MNLA : La stratégie de la fuite en avant
Mardi, 19 Juin 2012 21:49
Après la conquête victorieuse, suivie quelques jours plus tard de la déclaration d'indépendance du Nord par le Mouvement national de libération de l'Azawad (MNLA) sur les ondes de France 24, on a vite compris une chose : le fantôme est entré dans la maison et le plus difficile sera de l'en chasser.
Les menaces d'intervention militaire de la Communauté économique des
Etats de l'Afrique de l'Ouest (CEDEAO) ? Une simple rengaine qui ne fait pas peur.
Les condamnations de l'Union africaine (UA) ? Trop molles pour venir à bout de la détermination du mouvement sécessionniste.
Les appels de la Communauté internationale au respect du principe de l'intangibilité des frontières ? Un prêche dans le désert.
Le vin de la partition de fait est tiré, le MNLA entend le boire jusqu'à la lie.
Alors que la CEDEAO, à travers le chef de l'Etat burkinabè, Blaise Compaoré, a pris langue avec les deux principaux groupes qui se partagent le Nord malien (le MNLA et le mouvement islamiste Ansar-Dine) pour une solution négociée, sur le terrain, la situation se complique davantage.
Comme pour mieux assurer l'irréversibilité de son existence, l'Etat autoproclamé de l'Azawad a célébré, le lundi 18 juin 2012 à Gao, l'investiture de son président du conseil transitoire.
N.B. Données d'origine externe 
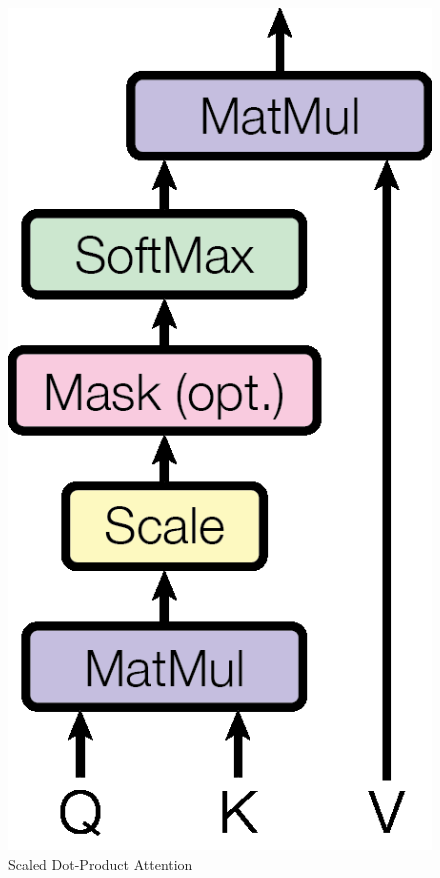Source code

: \begin{minipage}[ht]{.35\textwidth}
    \centering
    \begin{figure}[H]
        \centering
        \includegraphics[width=.48\textwidth]{literature/imgs/ext-attention-dot-product.png}
        \caption{Scaled Dot-Product Attention \cite{vaswani2017attention}}
        \label{fig:ext-attention-dot-product}
    \end{figure}
    \vspace*{-.5cm}
    \begin{figure}[H]
        \centering

\end{figure}
\end{minipage}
Ce dernier, Bilal Ag Chérif, ancien secrétaire général du MNLA, a été nommé à ce poste quelques jours auparavant.
Il ne manquait plus aux rebelles touareg qu'un chef pour doter l'Azawad (qui dispose déjà d'un territoire, d'un peuple, d'un drapeau) de tous les attributs d'un Etat. C'est désormais chose faite.
Le nouveau promu brandit la proclamation de l’indépendance du peuple du Nord Mali comme «l’expression de la victoire d’un combat de libération engagé depuis plus d’un siècle», et c’est avec un brin de fierté qu’il dirige le tout nouveau Conseil de transition de l’Etat de l’Azawad (CTEA). Il s’agit d’une équipe de 28 membres qui regroupe des représentants de toutes les ethnies constitutives du septentrion, avec naturellement une prépondérance de la frange touarègue.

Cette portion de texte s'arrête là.